(The data Opens)

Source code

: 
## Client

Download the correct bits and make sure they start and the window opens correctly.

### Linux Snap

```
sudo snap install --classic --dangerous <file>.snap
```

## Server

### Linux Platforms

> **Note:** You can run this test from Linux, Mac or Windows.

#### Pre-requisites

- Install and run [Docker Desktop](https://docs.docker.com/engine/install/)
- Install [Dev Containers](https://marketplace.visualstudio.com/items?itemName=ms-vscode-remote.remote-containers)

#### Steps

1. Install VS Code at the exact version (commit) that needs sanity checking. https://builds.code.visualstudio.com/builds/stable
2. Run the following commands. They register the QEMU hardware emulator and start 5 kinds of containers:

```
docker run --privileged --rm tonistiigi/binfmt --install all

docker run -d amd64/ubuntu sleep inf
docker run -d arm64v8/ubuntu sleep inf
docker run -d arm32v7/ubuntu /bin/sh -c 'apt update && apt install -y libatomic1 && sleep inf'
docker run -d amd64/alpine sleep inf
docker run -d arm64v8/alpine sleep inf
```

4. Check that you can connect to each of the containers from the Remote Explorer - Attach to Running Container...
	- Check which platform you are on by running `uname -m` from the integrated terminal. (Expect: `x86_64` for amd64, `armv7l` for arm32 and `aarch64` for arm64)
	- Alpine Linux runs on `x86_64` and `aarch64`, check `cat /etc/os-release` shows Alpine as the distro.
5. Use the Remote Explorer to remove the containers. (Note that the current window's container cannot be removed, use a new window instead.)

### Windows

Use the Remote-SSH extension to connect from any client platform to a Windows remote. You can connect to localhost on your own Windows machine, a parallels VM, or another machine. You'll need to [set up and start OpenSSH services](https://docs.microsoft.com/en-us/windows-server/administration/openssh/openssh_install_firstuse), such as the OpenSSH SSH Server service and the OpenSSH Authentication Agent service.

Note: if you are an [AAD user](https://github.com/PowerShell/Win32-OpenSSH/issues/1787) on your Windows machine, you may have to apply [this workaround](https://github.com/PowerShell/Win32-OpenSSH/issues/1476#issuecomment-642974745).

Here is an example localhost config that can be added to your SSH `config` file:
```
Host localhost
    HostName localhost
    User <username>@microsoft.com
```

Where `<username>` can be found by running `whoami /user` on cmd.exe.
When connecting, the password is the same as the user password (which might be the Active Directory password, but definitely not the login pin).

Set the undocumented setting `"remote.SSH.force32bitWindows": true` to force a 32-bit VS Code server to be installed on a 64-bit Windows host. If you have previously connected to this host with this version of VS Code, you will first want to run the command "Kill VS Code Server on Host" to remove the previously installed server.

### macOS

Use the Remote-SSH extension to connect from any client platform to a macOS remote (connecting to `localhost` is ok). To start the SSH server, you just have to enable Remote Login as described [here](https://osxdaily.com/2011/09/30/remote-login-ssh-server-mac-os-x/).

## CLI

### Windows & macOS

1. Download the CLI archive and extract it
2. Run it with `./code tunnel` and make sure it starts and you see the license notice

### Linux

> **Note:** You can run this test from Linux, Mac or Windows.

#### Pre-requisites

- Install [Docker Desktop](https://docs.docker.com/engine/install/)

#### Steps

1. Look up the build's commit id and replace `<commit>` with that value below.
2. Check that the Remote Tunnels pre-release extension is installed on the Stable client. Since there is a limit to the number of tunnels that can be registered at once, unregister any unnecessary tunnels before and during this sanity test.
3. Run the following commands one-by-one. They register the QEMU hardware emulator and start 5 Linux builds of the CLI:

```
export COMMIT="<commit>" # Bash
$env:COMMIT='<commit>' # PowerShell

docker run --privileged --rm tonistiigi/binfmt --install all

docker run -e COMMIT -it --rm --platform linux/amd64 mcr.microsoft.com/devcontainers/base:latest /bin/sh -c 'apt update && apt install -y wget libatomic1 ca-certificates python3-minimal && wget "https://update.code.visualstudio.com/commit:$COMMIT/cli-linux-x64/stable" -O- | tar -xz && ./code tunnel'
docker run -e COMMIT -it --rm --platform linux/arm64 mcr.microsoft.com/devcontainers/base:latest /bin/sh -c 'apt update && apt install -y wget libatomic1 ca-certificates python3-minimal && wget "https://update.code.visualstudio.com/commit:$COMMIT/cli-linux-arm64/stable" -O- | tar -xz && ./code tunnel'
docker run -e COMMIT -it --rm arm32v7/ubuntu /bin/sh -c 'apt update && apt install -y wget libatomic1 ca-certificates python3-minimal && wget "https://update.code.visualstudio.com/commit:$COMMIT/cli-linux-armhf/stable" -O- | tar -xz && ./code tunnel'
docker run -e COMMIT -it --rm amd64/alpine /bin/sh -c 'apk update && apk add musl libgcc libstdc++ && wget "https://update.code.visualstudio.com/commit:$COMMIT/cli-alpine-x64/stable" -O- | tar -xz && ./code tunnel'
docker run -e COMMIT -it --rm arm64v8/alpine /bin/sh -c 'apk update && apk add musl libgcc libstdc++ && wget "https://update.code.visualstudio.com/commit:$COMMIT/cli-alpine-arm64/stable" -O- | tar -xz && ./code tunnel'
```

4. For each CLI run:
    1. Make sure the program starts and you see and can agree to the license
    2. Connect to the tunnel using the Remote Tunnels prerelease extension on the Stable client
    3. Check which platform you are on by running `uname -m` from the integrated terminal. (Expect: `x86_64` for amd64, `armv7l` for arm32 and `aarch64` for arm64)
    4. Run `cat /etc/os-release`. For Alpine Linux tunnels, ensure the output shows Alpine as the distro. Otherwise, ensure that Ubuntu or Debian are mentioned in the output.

(The data Closes)

Among the lines of the data, some contain the word "each". How many are there? Reply with the number alone.

2